Set these aside in a separate bowl. Next, you will rinse and trim your brisket. Note, it is considerably harder to trim the fat off of a brisket than it is off of a lamb roast, but can be accomplished in approximately the same manner. Liberally season both sides of the brisket with sea salt and black pepper.

In a large flat saute pan, heat your canola oil. It should coat the bottom of the pan pretty evenly. After it is heated, drop in all of the onions and garlic, and saute for about 2-3 minutes, or until they are slightly translucent. There will be a wonderfully delicious aroma, I promise you.

After they are finished cooking, take the onions and garlic out with a slotted spoon, and put them back in their bowl. Transfer the brisket to the saute pan and turn the heat as high as it will go, as you will be searing the meat.

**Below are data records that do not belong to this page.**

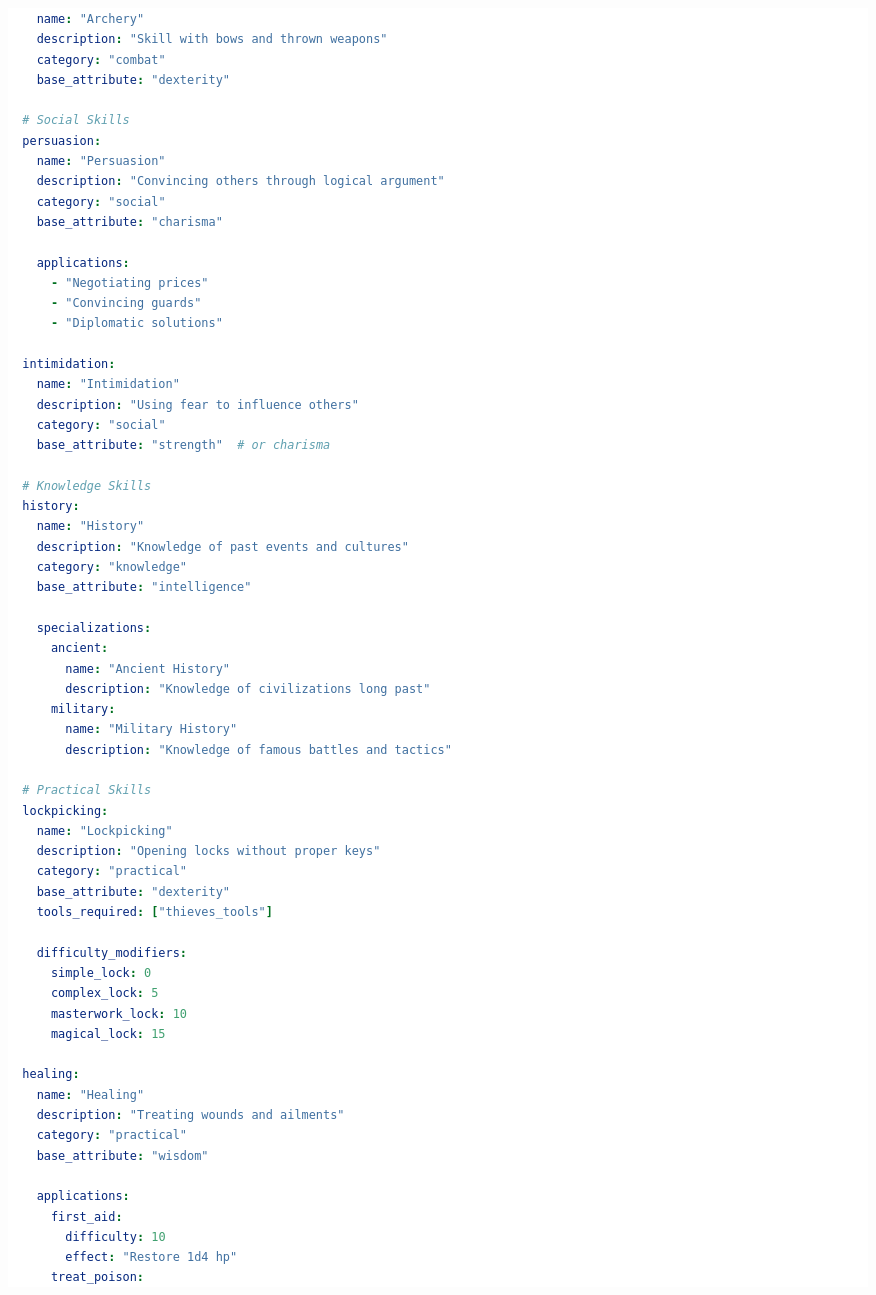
 ```yaml
    name: "Archery"
    description: "Skill with bows and thrown weapons"
    category: "combat"
    base_attribute: "dexterity"
    
  # Social Skills  
  persuasion:
    name: "Persuasion"
    description: "Convincing others through logical argument"
    category: "social"
    base_attribute: "charisma"
    
    applications:
      - "Negotiating prices"
      - "Convincing guards"
      - "Diplomatic solutions"
      
  intimidation:
    name: "Intimidation"
    description: "Using fear to influence others"
    category: "social" 
    base_attribute: "strength"  # or charisma
    
  # Knowledge Skills
  history:
    name: "History"
    description: "Knowledge of past events and cultures"
    category: "knowledge"
    base_attribute: "intelligence"
    
    specializations:
      ancient:
        name: "Ancient History"
        description: "Knowledge of civilizations long past"
      military:
        name: "Military History"
        description: "Knowledge of famous battles and tactics"
        
  # Practical Skills
  lockpicking:
    name: "Lockpicking"
    description: "Opening locks without proper keys"
    category: "practical"
    base_attribute: "dexterity"
    tools_required: ["thieves_tools"]
    
    difficulty_modifiers:
      simple_lock: 0
      complex_lock: 5
      masterwork_lock: 10
      magical_lock: 15
      
  healing:
    name: "Healing"
    description: "Treating wounds and ailments"
    category: "practical"
    base_attribute: "wisdom"
    
    applications:
      first_aid:
        difficulty: 10
        effect: "Restore 1d4 hp"
      treat_poison:
```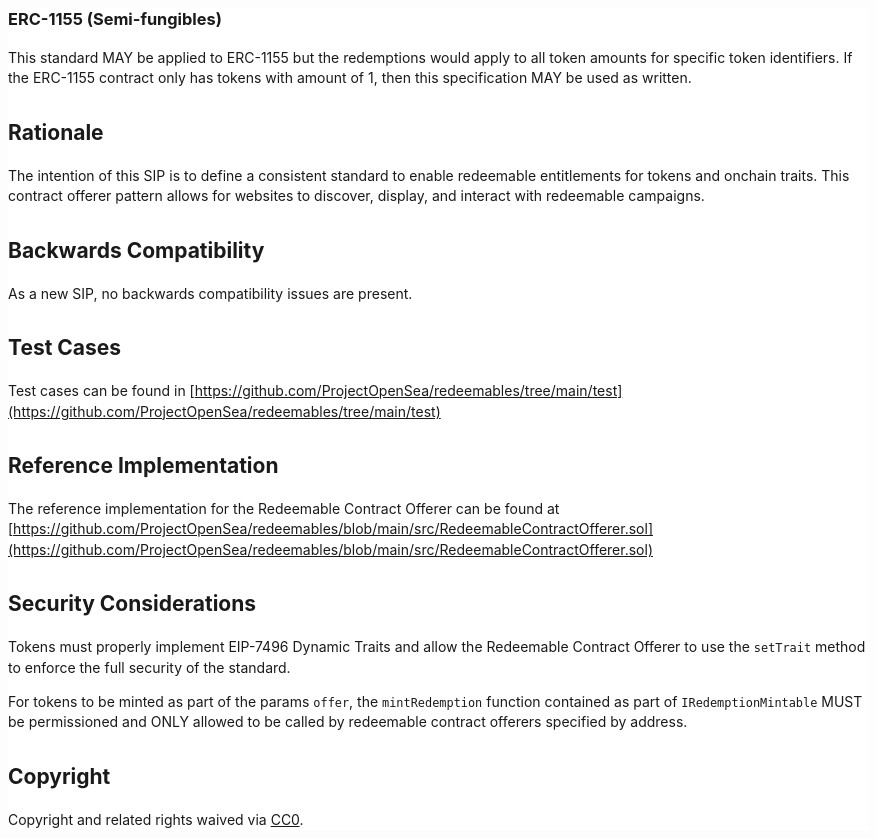 ### ERC-1155 (Semi-fungibles)

This standard MAY be applied to ERC-1155 but the redemptions would apply to all token amounts for specific token identifiers. If the ERC-1155 contract only has tokens with amount of 1, then this specification MAY be used as written.

## Rationale

The intention of this SIP is to define a consistent standard to enable redeemable entitlements for tokens and onchain traits. This contract offerer pattern allows for websites to discover, display, and interact with redeemable campaigns.

## Backwards Compatibility

As a new SIP, no backwards compatibility issues are present.

## Test Cases

Test cases can be found in [https://github.com/ProjectOpenSea/redeemables/tree/main/test](https://github.com/ProjectOpenSea/redeemables/tree/main/test)

## Reference Implementation

The reference implementation for the Redeemable Contract Offerer can be found at [https://github.com/ProjectOpenSea/redeemables/blob/main/src/RedeemableContractOfferer.sol](https://github.com/ProjectOpenSea/redeemables/blob/main/src/RedeemableContractOfferer.sol)

## Security Considerations

Tokens must properly implement EIP-7496 Dynamic Traits and allow the Redeemable Contract Offerer to use the `setTrait` method to enforce the full security of the standard.

For tokens to be minted as part of the params `offer`, the `mintRedemption` function contained as part of `IRedemptionMintable` MUST be permissioned and ONLY allowed to be called by redeemable contract offerers specified by address.

## Copyright

Copyright and related rights waived via [CC0](../LICENSE.md).
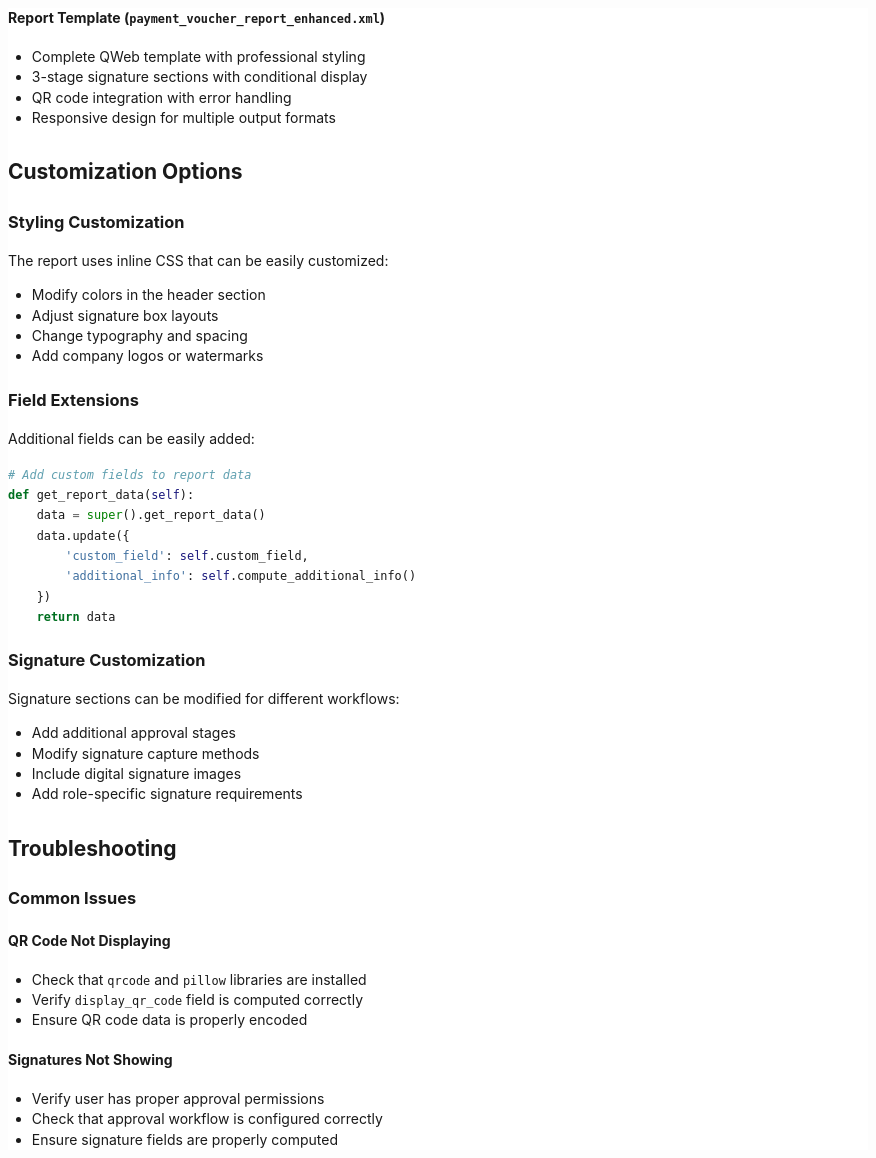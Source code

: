 #### **Report Template (`payment_voucher_report_enhanced.xml`)**
- Complete QWeb template with professional styling
- 3-stage signature sections with conditional display
- QR code integration with error handling
- Responsive design for multiple output formats

## Customization Options

### **Styling Customization**
The report uses inline CSS that can be easily customized:
- Modify colors in the header section
- Adjust signature box layouts
- Change typography and spacing
- Add company logos or watermarks

### **Field Extensions**
Additional fields can be easily added:
```python
# Add custom fields to report data
def get_report_data(self):
    data = super().get_report_data()
    data.update({
        'custom_field': self.custom_field,
        'additional_info': self.compute_additional_info()
    })
    return data
```

### **Signature Customization**
Signature sections can be modified for different workflows:
- Add additional approval stages
- Modify signature capture methods
- Include digital signature images
- Add role-specific signature requirements

## Troubleshooting

### **Common Issues**

#### **QR Code Not Displaying**
- Check that `qrcode` and `pillow` libraries are installed
- Verify `display_qr_code` field is computed correctly
- Ensure QR code data is properly encoded

#### **Signatures Not Showing**
- Verify user has proper approval permissions
- Check that approval workflow is configured correctly
- Ensure signature fields are properly computed
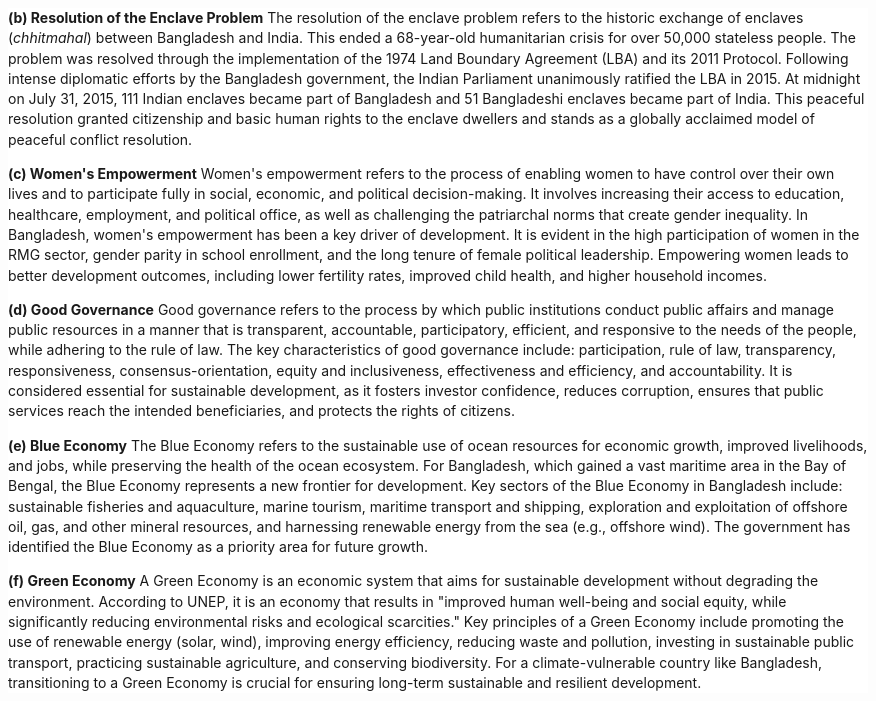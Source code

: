 **(b) Resolution of the Enclave Problem**
The resolution of the enclave problem refers to the historic exchange of enclaves (*chhitmahal*) between Bangladesh and India. This ended a 68-year-old humanitarian crisis for over 50,000 stateless people. The problem was resolved through the implementation of the 1974 Land Boundary Agreement (LBA) and its 2011 Protocol. Following intense diplomatic efforts by the Bangladesh government, the Indian Parliament unanimously ratified the LBA in 2015. At midnight on July 31, 2015, 111 Indian enclaves became part of Bangladesh and 51 Bangladeshi enclaves became part of India. This peaceful resolution granted citizenship and basic human rights to the enclave dwellers and stands as a globally acclaimed model of peaceful conflict resolution.

**(c) Women's Empowerment**
Women's empowerment refers to the process of enabling women to have control over their own lives and to participate fully in social, economic, and political decision-making. It involves increasing their access to education, healthcare, employment, and political office, as well as challenging the patriarchal norms that create gender inequality. In Bangladesh, women's empowerment has been a key driver of development. It is evident in the high participation of women in the RMG sector, gender parity in school enrollment, and the long tenure of female political leadership. Empowering women leads to better development outcomes, including lower fertility rates, improved child health, and higher household incomes.

**(d) Good Governance**
Good governance refers to the process by which public institutions conduct public affairs and manage public resources in a manner that is transparent, accountable, participatory, efficient, and responsive to the needs of the people, while adhering to the rule of law. The key characteristics of good governance include: participation, rule of law, transparency, responsiveness, consensus-orientation, equity and inclusiveness, effectiveness and efficiency, and accountability. It is considered essential for sustainable development, as it fosters investor confidence, reduces corruption, ensures that public services reach the intended beneficiaries, and protects the rights of citizens.

**(e) Blue Economy**
The Blue Economy refers to the sustainable use of ocean resources for economic growth, improved livelihoods, and jobs, while preserving the health of the ocean ecosystem. For Bangladesh, which gained a vast maritime area in the Bay of Bengal, the Blue Economy represents a new frontier for development. Key sectors of the Blue Economy in Bangladesh include: sustainable fisheries and aquaculture, marine tourism, maritime transport and shipping, exploration and exploitation of offshore oil, gas, and other mineral resources, and harnessing renewable energy from the sea (e.g., offshore wind). The government has identified the Blue Economy as a priority area for future growth.

**(f) Green Economy**
A Green Economy is an economic system that aims for sustainable development without degrading the environment. According to UNEP, it is an economy that results in "improved human well-being and social equity, while significantly reducing environmental risks and ecological scarcities." Key principles of a Green Economy include promoting the use of renewable energy (solar, wind), improving energy efficiency, reducing waste and pollution, investing in sustainable public transport, practicing sustainable agriculture, and conserving biodiversity. For a climate-vulnerable country like Bangladesh, transitioning to a Green Economy is crucial for ensuring long-term sustainable and resilient development.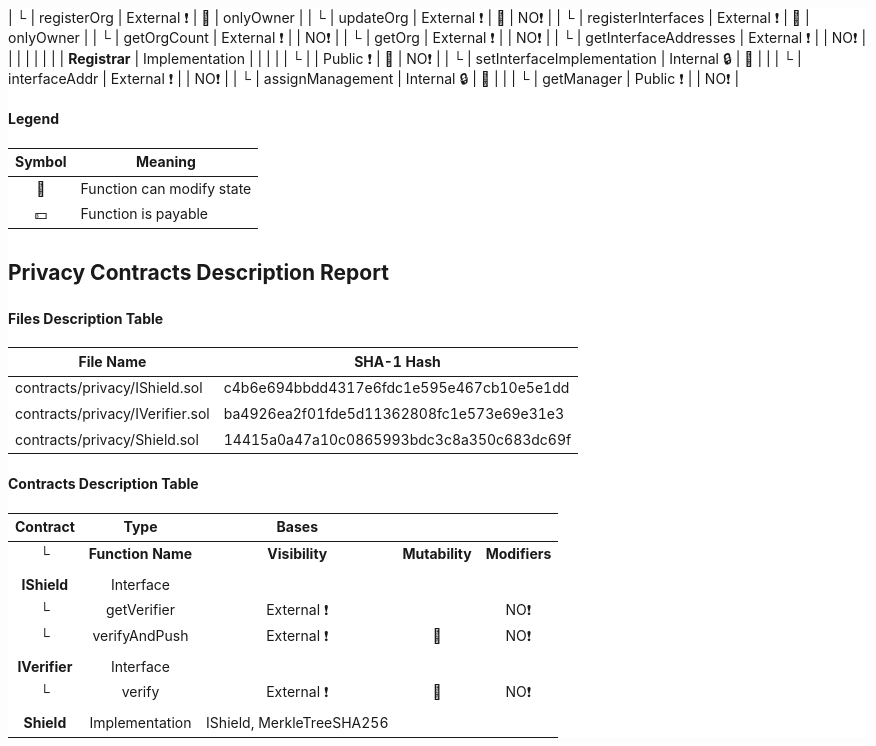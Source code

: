 |        └         |           registerOrg           |                    External ❗️                    |       🛑       |         onlyOwner          |
|        └         |            updateOrg            |                    External ❗️                    |       🛑       |           NO❗️            |
|        └         |       registerInterfaces        |                    External ❗️                    |       🛑       |         onlyOwner          |
|        └         |           getOrgCount           |                    External ❗️                    |                |           NO❗️            |
|        └         |             getOrg              |                    External ❗️                    |                |           NO❗️            |
|        └         |      getInterfaceAddresses      |                    External ❗️                    |                |           NO❗️            |
|                  |                                 |                                                    |                |                            |
|  **Registrar**   |         Implementation          |                                                    |                |                            |
|        └         |          <Constructor>          |                     Public ❗️                     |       🛑       |           NO❗️            |
|        └         |   setInterfaceImplementation    |                    Internal 🔒                     |       🛑       |                            |
|        └         |          interfaceAddr          |                    External ❗️                    |                |           NO❗️            |
|        └         |        assignManagement         |                    Internal 🔒                     |       🛑       |                            |
|        └         |           getManager            |                     Public ❗️                     |                |           NO❗️            |

#### Legend

| Symbol | Meaning                   |
| :----: | ------------------------- |
|   🛑   | Function can modify state |
|   💵   | Function is payable       |

## Privacy Contracts Description Report

#### Files Description Table

| File Name                       | SHA-1 Hash                               |
| ------------------------------- | ---------------------------------------- |
| contracts/privacy/IShield.sol   | c4b6e694bbdd4317e6fdc1e595e467cb10e5e1dd |
| contracts/privacy/IVerifier.sol | ba4926ea2f01fde5d11362808fc1e573e69e31e3 |
| contracts/privacy/Shield.sol    | 14415a0a47a10c0865993bdc3c8a350c683dc69f |

#### Contracts Description Table

|   Contract    |       Type        |           Bases           |                |                  |
| :-----------: | :---------------: | :-----------------------: | :------------: | :--------------: |
|       └       | **Function Name** |      **Visibility**       | **Mutability** |  **Modifiers**   |
|               |                   |                           |                |                  |
|  **IShield**  |     Interface     |                           |                |                  |
|       └       |    getVerifier    |       External ❗️        |                |      NO❗️       |
|       └       |   verifyAndPush   |       External ❗️        |       🛑       |      NO❗️       |
|               |                   |                           |                |                  |
| **IVerifier** |     Interface     |                           |                |                  |
|       └       |      verify       |       External ❗️        |       🛑       |      NO❗️       |
|               |                   |                           |                |                  |
|  **Shield**   |  Implementation   | IShield, MerkleTreeSHA256 |                |                  |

It's ok if it hangs out a little bit; you can pick it up and sear each area.

Leave each side down for about 1-2 minutes; your sear should look something like this:

In the crockpot, pour half of your onion/garlic mixture on the bottom. Then pour in half of your carrots and potatoes. Then pour half of your container of chicken broth in, and place the bay leaf in as well. Mix in 1/2 tbsp of tomato paste. Place the brisket on top of the layer of veggies; it's ok if you have to sort of fold it to get it to fit. Just get it in there. Then spread a thin layer of tomato paste on top of the brisket. Pour the rest of the veggies and chicken stock on top of the brisket, and mix in another tablespoon of tomato paste. shake in some more salt and pepper while you're at it. 

Cook on "low" heat for 8-10 hours. If you are at home, you can take the brisket out around hour 6 and slice it then return it to the crock pot to continue cooking that way; but if not, no worries, it still tastes good if you leave it alone.

To slice the brisket, do as so:

Serve with the delicious vegetables and broth over it, and enjoy!